I have just wrested the computer from my husband. He is currently slogging through some external exam board marking. He keeps being interrupted from that specialised form of hellish tedium by a lunatic ranting female, bursting in to make another criticism of Ofqual and the new report on the quality of marking of GCSEs and A levels. Fortunately my husband, like me an experienced examiner, shares my view that the report covers up serious problems with the system.
I don’t know of any A level teachers in subjects such as mine, politics and history, who are happy with the quality of marking. However, many don’t know much about examining. They assume the lottery that is a module results printout on a bad year, is due to the incompetence of the markers and can be solved by recruiting better qualified examiners and giving them better general training. Actually the very real and serious problems I see with marking have much more complicated causes. This piece focuses on one significant cause of problems that stems from the desire of exam boards to cut costs and administrative headaches, by standardising online. Am I alone in singling this issue out? Well no, online standardisation has been common for around 5 years and Ofqual suggest in their report that:
“In a series of in depth interviews with some 50 examiners… they…voiced overwhelming opposition to online standardisation.”

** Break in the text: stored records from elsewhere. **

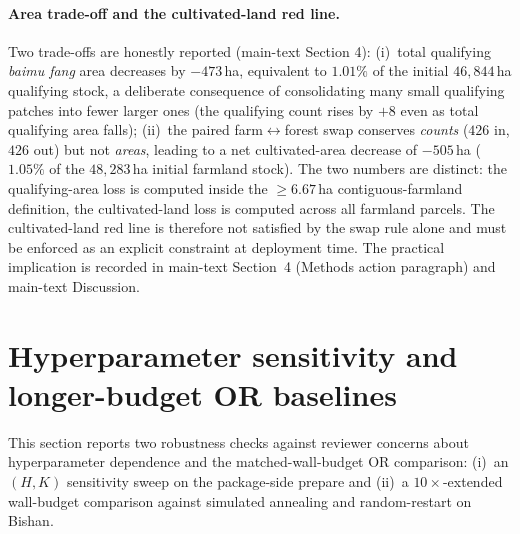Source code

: \documentclass[11pt]{article}
\begin{document}
\paragraph{Area trade-off and the cultivated-land red line.} Two trade-offs are honestly reported (main-text Section 4): (i)~total qualifying \textit{baimu fang} area decreases by $-473$\,ha, equivalent to $1.01\%$ of the initial $46{,}844$\,ha qualifying stock, a deliberate consequence of consolidating many small qualifying patches into fewer larger ones (the qualifying count rises by $+8$ even as total qualifying area falls); (ii)~the paired farm$\leftrightarrow$forest swap conserves \emph{counts} ($426$ in, $426$ out) but not \emph{areas}, leading to a net cultivated-area decrease of $-505$\,ha ($1.05\%$ of the $48{,}283$\,ha initial farmland stock). The two numbers are distinct: the qualifying-area loss is computed inside the $\geq 6.67$\,ha contiguous-farmland definition, the cultivated-land loss is computed across all farmland parcels. The cultivated-land red line is therefore not satisfied by the swap rule alone and must be enforced as an explicit constraint at deployment time. The practical implication is recorded in main-text Section~4 (Methods action paragraph) and main-text Discussion.

\section{Hyperparameter sensitivity and longer-budget OR baselines}\label{si:hyperparameter-sensitivity}

This section reports two robustness checks against reviewer concerns about hyperparameter dependence and the matched-wall-budget OR comparison: (i)~an $(H, K)$ sensitivity sweep on the package-side prepare and (ii)~a $10\times$-extended wall-budget comparison against simulated annealing and random-restart on Bishan.
\end{document}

In the good old days of examining all markers for a paper would meet in a slightly dingy hotel room, probably in Bloomsbury, and spent a thrilling day together gaining ‘a common understanding of the mark scheme’. We were all expected to mark ten papers before arriving so we were familiar with the paper and the mark scheme already. We would sit in ‘teams’ each around a table. Our team leader would direct us to the first question and using the chief examiner’s mark scheme (refined the previous day by the chief and his team leaders) and we would all have a stab at a mark. Then the fun would begin as, with much dread, we all had to share our chosen mark with our team. Without fail the marks we shared would range over three grade boundaries . Over an intense day, full of questioning, discussion, negotiating and some frustration a room of diverse, opinionated teachers would gradually start to mark as one. What the uninitiated don’t grasp is that experienced markers might get a similar rank order in their marks but a sense of level has to be re-calibrated for each question. OK, face to face standardisation was never perfect and it would have been easier for the chief examiner to herd cats, but it kind of worked.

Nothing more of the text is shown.